All but 16 owners of the 1200 properties with the most severe land damage in last month's massive Canterbury quake have been told that their land can be fixed and that they will be able to rebuild on the original site.
But some owners will need to decide whether to spend more money than their insurance payout on repairing the land on their section, if they want to rebuild, and the process may take years.
The Earthquake Commission (EQC) today released a stage 1 report by its geotechnical consultants, Tonkin and Taylor, with assessment of land damage at both broad and local levels, reconstruction standards of repair and replacement, information on land and building reinstatement, and general remediation options.
An EQC loss adjuster and a geotechnical engineer this week visited the 16 home owners in the hardest-hit suburbs whose properties are most affected.
The properties on the land need further investigation to decide whether or not they can be repaired.
The report released today said that where buildings can be repaired on their existing foundations, it is likely that the damage to the buildings is not so severe that they needed to be evacuated, so the land is considered to have complied with building codes.

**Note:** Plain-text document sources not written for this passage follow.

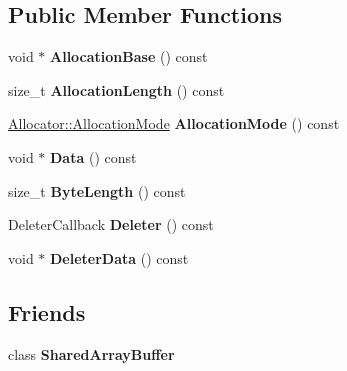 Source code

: \subsection*{Public Member Functions}
\begin{DoxyCompactItemize}
\item 
\mbox{\label{classv8_1_1SharedArrayBuffer_1_1Contents_a0a17b70f92830caf87f23cd3dc276489}} 
void $\ast$ {\bfseries Allocation\+Base} () const
\item 
\mbox{\label{classv8_1_1SharedArrayBuffer_1_1Contents_a5d3facf7b33602f5bd8d6641c15a626a}} 
size\+\_\+t {\bfseries Allocation\+Length} () const
\item 
\mbox{\label{classv8_1_1SharedArrayBuffer_1_1Contents_ae0ad06b6417e2e66cc903f230dffbfe5}} 
\mbox{\hyperlink{classv8_1_1ArrayBuffer_1_1Allocator_ab106d1fbad7be9f6fd8b0f5c550ac59e}{Allocator\+::\+Allocation\+Mode}} {\bfseries Allocation\+Mode} () const
\item 
\mbox{\label{classv8_1_1SharedArrayBuffer_1_1Contents_a8a795e7b725530f608c83528e5d4193b}} 
void $\ast$ {\bfseries Data} () const
\item 
\mbox{\label{classv8_1_1SharedArrayBuffer_1_1Contents_a3678ae4afdb9884a5beeab644966382b}} 
size\+\_\+t {\bfseries Byte\+Length} () const
\item 
\mbox{\label{classv8_1_1SharedArrayBuffer_1_1Contents_aa53c887a604cb1fc79e485cb7c765847}} 
Deleter\+Callback {\bfseries Deleter} () const
\item 
\mbox{\label{classv8_1_1SharedArrayBuffer_1_1Contents_ac3d565b291b4090206db8f2ab80876c5}} 
void $\ast$ {\bfseries Deleter\+Data} () const
\end{DoxyCompactItemize}
\subsection*{Friends}
\begin{DoxyCompactItemize}
\item 
\mbox{\label{classv8_1_1SharedArrayBuffer_1_1Contents_a35ac2a80dda42f728b7b1dfc4c3cc040}} 
class {\bfseries Shared\+Array\+Buffer}
\end{DoxyCompactItemize}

Even where buildings require demolition because they cannot be repaired within the building's insured value, but they have maintained a sufficient margin of safety against collapse, the land on which they sit has also been judge "code compliant".
"The decision as to whether or not to rebuild on improved foundation systems is therefore a matter for the owners," the report said.
Where major land deformation has occurred - because of liquefaction or ground movement - expensive engineered building foundations or ground protection may be needed to comply with the building code.
In some cases this might require a 1m-thick reinforced concrete raft foundation, and on those sites, it may be more cost effective to increase the ground resistance to movement through compaction.
Tonkin and Taylor assessed more than 16,500 properties in the 17 suburbs which had the most severely affected reported land damage. About 60 per cent of those properties have not experienced any land damage.
" Even if houses are badly damaged and need to be demolished, all but a handful of Cantabrians will be able to re-build on their original site once the land is repaired," the EQC said.
But delivery of individual remediation plans for properties will take some time, and will have to be coordinated with suburb-wide work on infrastructure such as sewage networks.
"Our best estimate is that the actual process of repairing land and rebuilding houses affected by the quake will take up to two years," EQC said.
"If you are insured, then EQC will pay for the reinstatement of the land and the first $100,000 of building damage and your private insurer, depending on your policy, will pay for the rest of the building damage".
Because land remediation involves specialised expertise and large-scale co-ordination between EQC, private insurers, councils and homeowners "it is unlikely any physical remediation work will get underway before early in the New Year".